Walking in Hama-rikyu in the shadow of a shogun....
Monday…..
I rather enjoyed a restful Sunday yesterday, although, perhaps if the truth be known, it was mentally restful, physically, I ended up walking just under six miles!
I arose early and after a shower and a quick breakfast, I ambled across the bridge and down Shin-Ohashi Dori Avenue towards Nihonbashi, Hatchobori and beyond. It wasn’t long before I found myself in the underground shopping mall around Tokyo Station, which is always a favourite place for me. After a short while walking down and up and along and round, I went up to the topside and took a seat under a tree at Station Square at a quarter after eleven.
I wasn’t there to just people watch, which I do love doing, I had planned to take a fuel cell bus from JR East – the rail company. It is powered by hydrogen and operates a shuttle service down to Shimbashi Station, WATERS Takeshiba, Hinode Pier, and sometimes it goes back to Tokyo Station via Tokyo Tower. I’d planned to get off at the waterfront, so I could visit Hamarikyu Gardens, which I’d walked past on my first trip to Japan when I'd accidentally missed the entrance!
The bus was almost disappointing, for it is rather like riding an ordinary bus, except it is a little quieter and not anything special on the inside
A view towards Hama-rikyu Gardens.
The Hama-rikyu Gardens are, as their sign and English guide proudly proclaims, a ‘Special Place of Scenic Beauty and Special Historic Site’. It is the family garden of the Tokugawa Shogun as well as the outer fort for the Edo castle. The gardens have been a relaxing place to many Shoguns over time, and after the Meiji restoration, it became a detached palace of the Imperial Family. Earthquakes and bombings in war destroyed or damaged many buildings and trees, and thus, some of the views from bygone days have been lost. The Imperial Family donated the gardens to Tokyo City in November 1945, and following some restoration, it opened to the public in April 1946.

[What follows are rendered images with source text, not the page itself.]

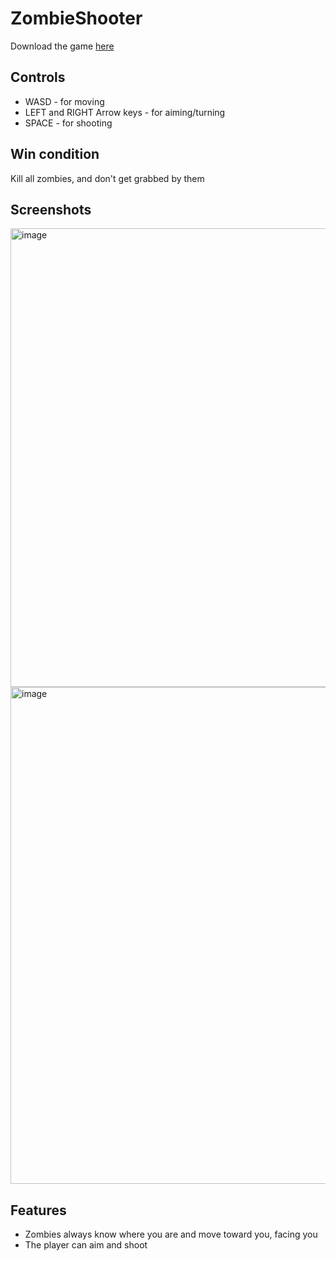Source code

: # ZombieShooter
Download the game [here](https://github.com/RipperOnik/ZombieShooter/releases)
## Controls
- WASD - for moving
- LEFT and RIGHT Arrow keys - for aiming/turning 
- SPACE - for shooting

## Win condition
Kill all zombies, and don't get grabbed by them

## Screenshots
<img width="734" alt="image" src="https://github.com/RipperOnik/ZombieShooter/assets/55228345/0c14f9c2-fad4-4d9d-8a5a-28c71087a780">

<img width="795" alt="image" src="https://github.com/RipperOnik/ZombieShooter/assets/55228345/e8989370-1f14-428d-93d5-67bcf7f850b6">



## Features
- Zombies always know where you are and move toward you, facing you
- The player can aim and shoot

Today's garden is almost the same as it was back in the days of Ienari, the 11th Tokugawa Shogun.
May is perhaps the worst month to visit the gardens as there is very little flowering, budding or changing colour and cascading down. Yet, I still found my visit beneficial and well worth the 300 yen entrance fee. There is a delight in walking paths, passing trees and simply enjoying ‘being’ in places that have, since at least 1654, witnessed the weight of human feet. Sure, there may be modern gravel in places underfoot, whilst fences built in the 1990s halt entrance to areas of conservation, yet it is mostly as it was during the life of the 11th Shogun.

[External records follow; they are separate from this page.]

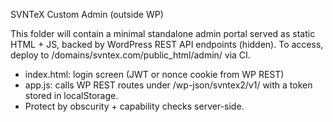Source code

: SVNTeX Custom Admin (outside WP)

This folder will contain a minimal standalone admin portal served as static HTML + JS, backed by WordPress REST API endpoints (hidden). To access, deploy to /domains/svntex.com/public_html/admin/ via CI.

- index.html: login screen (JWT or nonce cookie from WP REST)
- app.js: calls WP REST routes under /wp-json/svntex2/v1/ with a token stored in localStorage.
- Protect by obscurity + capability checks server-side.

As the sun shone down from a deep blue, unabashed sky, my mind wandered from the here and now to a time of then and there, the time of the Shogunate. Although it really isn’t a case of ‘then and there', Shoguns existed from the Heian Period (794-1185) until 1868, which is quite a long period of time, but the sensation was just the same. I gazed inward, both literally and metaphorically and contemplated a life in these gardens at the time of the 11th Shogun of the Tokugawa Shogunate, Ienari. He took up office in April 1787 and went on until May 1837, the longest run of any shogun in Japan's history and was quite a character. It is said that not only did he have a wife, but he also had many concubines; he also kept a harem of 900 women and may have fathered more than 75 children during his lifetime. He had a passion for parties and err, passion, of that there seems little doubt, but his reputation for decadence and debauchery is seen by many as the beginning of the end of the power of Tokugawa and the shogunate. The only reason I was thinking of Ienari is that the gardens now look almost exactly as they did in his time, and here, all these years later, I’m walking in his shadow, touching trees that his hands may have brushed, sitting in his garden, drinking fizzy pop where he drank tea! We may have lived thoroughly different lives with nearly 200 years between us, yet for a mere fraction of time, we both inhabited the same place and enjoyed life in a man-made nature!
Walking homeward, I wondered a multitude of things, not least the juxtaposition of arriving at the historic gardens in one of the most modern forms of transport – a hydrogen-powered bus, and leaving on the oldest – my own two feet. Of course, you know me, it wasn’t long before thoughts rapidly turned to food and I planned what to have for dinner!
The gardens are relatively unchanged since the time of the 11th Tokugawa Shogun. Whilst the background has changed and grown with the passing of the years, the foreground is little altered
Shioiri - no - ike, the tidal pool that is a key feature of the Hama - rikyu Gardens
I feel like a forage in the undergrowth
The Nakajima Tea House in the middle of Shioiri-no-ike.
Reflections of the Left Wing of Tokyo Twin Park, MinebeaMitsumi Office and The Conrad hotel in the duck pond.
Unchanged for hundreds of years......except it changes every day
One of the many pathways in the gardens to walk and wonder!
A modern take on a traditional fence
The posh and plush Conrad Hotel faces me over the park.
WATERS Takeshiba just over there, where I took the first photo from!
Now that is a nice little boat!
The view from Hama-rikyu Gardens to the Rainbow Bridge.
It's a bit zoomed in, but still far away!
View from Hama-rikyu Gardens, Tokyo, with the Tsukiji-Ohashi Bridge on the left.